- _EXERCISE AIM_:
Find the line holding "## Altenwerder - Verlust" in the entries below. Give it again exactly, along with every line after it up to and including the line holding "Veranstalter: Initiative Gedenken".

**** INPUT RECORDS ****

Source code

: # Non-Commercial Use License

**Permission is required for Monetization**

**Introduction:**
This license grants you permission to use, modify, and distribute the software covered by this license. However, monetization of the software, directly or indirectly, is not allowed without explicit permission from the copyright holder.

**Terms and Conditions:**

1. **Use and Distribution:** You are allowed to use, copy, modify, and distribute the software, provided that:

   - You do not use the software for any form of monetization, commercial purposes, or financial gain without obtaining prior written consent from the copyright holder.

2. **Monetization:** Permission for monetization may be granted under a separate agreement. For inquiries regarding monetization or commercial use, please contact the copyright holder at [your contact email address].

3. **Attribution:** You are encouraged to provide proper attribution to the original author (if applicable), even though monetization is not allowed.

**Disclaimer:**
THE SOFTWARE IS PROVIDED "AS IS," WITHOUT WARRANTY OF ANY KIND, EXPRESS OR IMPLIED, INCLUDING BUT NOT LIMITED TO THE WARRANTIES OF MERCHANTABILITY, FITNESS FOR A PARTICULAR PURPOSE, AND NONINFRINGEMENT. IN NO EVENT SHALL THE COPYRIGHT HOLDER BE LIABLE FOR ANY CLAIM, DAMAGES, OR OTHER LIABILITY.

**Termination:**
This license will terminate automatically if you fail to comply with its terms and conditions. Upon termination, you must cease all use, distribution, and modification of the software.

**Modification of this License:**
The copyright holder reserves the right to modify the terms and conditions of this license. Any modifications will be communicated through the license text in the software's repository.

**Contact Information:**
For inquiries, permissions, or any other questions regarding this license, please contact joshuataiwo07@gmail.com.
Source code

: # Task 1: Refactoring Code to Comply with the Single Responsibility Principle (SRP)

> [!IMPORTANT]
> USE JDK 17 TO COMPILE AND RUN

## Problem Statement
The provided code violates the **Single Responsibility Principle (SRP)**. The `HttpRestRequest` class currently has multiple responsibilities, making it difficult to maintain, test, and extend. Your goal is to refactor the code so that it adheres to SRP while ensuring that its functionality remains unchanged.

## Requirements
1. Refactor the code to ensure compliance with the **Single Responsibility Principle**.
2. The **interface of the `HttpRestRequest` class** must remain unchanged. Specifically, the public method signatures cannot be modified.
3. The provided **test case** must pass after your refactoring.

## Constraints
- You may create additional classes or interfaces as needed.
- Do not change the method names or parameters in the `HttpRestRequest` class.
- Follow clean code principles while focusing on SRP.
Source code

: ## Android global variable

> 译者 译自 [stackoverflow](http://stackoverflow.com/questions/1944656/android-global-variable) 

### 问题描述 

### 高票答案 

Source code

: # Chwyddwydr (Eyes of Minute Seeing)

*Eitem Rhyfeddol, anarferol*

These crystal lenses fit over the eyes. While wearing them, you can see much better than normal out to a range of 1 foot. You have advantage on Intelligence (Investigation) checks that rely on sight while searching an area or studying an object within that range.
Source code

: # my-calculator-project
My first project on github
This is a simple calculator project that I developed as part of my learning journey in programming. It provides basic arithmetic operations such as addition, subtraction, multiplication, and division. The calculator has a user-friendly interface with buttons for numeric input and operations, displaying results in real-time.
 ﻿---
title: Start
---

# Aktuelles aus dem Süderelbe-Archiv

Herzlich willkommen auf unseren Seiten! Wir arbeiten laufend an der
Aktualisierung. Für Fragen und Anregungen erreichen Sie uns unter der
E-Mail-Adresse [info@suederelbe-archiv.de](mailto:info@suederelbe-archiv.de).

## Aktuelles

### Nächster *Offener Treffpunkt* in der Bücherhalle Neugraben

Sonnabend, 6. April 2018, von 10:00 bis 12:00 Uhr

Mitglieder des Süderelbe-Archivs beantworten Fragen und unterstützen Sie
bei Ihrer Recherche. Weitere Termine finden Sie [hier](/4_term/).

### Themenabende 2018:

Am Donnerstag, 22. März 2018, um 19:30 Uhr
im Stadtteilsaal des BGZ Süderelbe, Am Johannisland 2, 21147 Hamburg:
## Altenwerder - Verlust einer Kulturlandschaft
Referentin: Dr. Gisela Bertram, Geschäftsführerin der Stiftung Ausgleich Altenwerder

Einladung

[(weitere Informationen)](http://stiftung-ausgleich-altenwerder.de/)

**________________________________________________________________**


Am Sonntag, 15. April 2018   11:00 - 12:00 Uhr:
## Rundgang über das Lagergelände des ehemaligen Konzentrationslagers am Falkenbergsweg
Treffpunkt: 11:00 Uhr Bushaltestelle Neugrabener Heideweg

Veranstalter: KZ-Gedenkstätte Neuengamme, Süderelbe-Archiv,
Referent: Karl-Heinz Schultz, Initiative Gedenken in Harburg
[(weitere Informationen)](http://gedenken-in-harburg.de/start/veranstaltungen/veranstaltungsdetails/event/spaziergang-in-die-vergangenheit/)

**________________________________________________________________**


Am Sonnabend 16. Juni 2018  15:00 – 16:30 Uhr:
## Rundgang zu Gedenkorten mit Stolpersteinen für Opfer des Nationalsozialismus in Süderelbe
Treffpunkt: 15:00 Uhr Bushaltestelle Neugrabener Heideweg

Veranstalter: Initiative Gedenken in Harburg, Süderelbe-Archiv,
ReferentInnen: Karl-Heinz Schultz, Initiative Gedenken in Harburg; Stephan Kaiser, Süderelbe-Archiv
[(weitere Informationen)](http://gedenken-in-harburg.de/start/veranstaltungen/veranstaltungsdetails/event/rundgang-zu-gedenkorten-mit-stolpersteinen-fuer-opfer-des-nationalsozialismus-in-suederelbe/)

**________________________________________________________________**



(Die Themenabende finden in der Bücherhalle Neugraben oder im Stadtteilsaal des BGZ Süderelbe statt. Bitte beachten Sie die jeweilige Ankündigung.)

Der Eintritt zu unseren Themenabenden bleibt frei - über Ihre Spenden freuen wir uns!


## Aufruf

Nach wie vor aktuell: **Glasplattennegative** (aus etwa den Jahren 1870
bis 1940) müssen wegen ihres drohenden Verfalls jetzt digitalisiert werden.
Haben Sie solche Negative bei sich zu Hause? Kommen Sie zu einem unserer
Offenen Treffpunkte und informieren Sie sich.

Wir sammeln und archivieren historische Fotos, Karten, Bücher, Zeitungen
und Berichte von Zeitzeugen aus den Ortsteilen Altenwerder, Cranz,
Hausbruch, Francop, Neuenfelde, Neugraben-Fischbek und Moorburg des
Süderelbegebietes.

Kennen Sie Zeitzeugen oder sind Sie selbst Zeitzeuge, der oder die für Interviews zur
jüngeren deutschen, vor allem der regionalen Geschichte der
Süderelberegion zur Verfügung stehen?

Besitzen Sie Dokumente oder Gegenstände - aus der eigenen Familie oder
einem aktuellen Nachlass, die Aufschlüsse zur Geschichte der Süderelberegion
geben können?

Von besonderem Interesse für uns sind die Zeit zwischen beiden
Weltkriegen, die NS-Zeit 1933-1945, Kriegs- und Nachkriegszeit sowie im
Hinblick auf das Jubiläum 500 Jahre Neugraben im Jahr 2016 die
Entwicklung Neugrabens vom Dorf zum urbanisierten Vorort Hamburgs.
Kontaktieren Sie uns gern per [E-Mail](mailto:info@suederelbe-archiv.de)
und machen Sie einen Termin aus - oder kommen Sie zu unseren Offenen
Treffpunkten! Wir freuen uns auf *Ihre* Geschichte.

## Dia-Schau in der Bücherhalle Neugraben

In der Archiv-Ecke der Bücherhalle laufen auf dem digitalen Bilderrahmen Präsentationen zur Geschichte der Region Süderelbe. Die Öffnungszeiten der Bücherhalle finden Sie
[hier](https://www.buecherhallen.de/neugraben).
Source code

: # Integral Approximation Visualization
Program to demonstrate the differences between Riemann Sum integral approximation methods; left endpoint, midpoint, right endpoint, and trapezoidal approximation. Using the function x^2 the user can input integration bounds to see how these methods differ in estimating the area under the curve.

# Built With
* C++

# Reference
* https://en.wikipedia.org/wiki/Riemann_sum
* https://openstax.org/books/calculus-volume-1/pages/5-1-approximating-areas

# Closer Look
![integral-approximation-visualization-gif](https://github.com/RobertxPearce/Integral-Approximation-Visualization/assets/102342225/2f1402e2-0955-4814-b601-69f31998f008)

****

- _FINAL ANSWER_:
## Altenwerder - Verlust einer Kulturlandschaft
Referentin: Dr. Gisela Bertram, Geschäftsführerin der Stiftung Ausgleich Altenwerder

Einladung

[(weitere Informationen)](http://stiftung-ausgleich-altenwerder.de/)

**________________________________________________________________**


Am Sonntag, 15. April 2018   11:00 - 12:00 Uhr:
## Rundgang über das Lagergelände des ehemaligen Konzentrationslagers am Falkenbergsweg
Treffpunkt: 11:00 Uhr Bushaltestelle Neugrabener Heideweg

Veranstalter: KZ-Gedenkstätte Neuengamme, Süderelbe-Archiv,
Referent: Karl-Heinz Schultz, Initiative Gedenken in Harburg
[(weitere Informationen)](http://gedenken-in-harburg.de/start/veranstaltungen/veranstaltungsdetails/event/spaziergang-in-die-vergangenheit/)

**________________________________________________________________**


Am Sonnabend 16. Juni 2018  15:00 – 16:30 Uhr:
## Rundgang zu Gedenkorten mit Stolpersteinen für Opfer des Nationalsozialismus in Süderelbe
Treffpunkt: 15:00 Uhr Bushaltestelle Neugrabener Heideweg

Veranstalter: Initiative Gedenken in Harburg, Süderelbe-Archiv,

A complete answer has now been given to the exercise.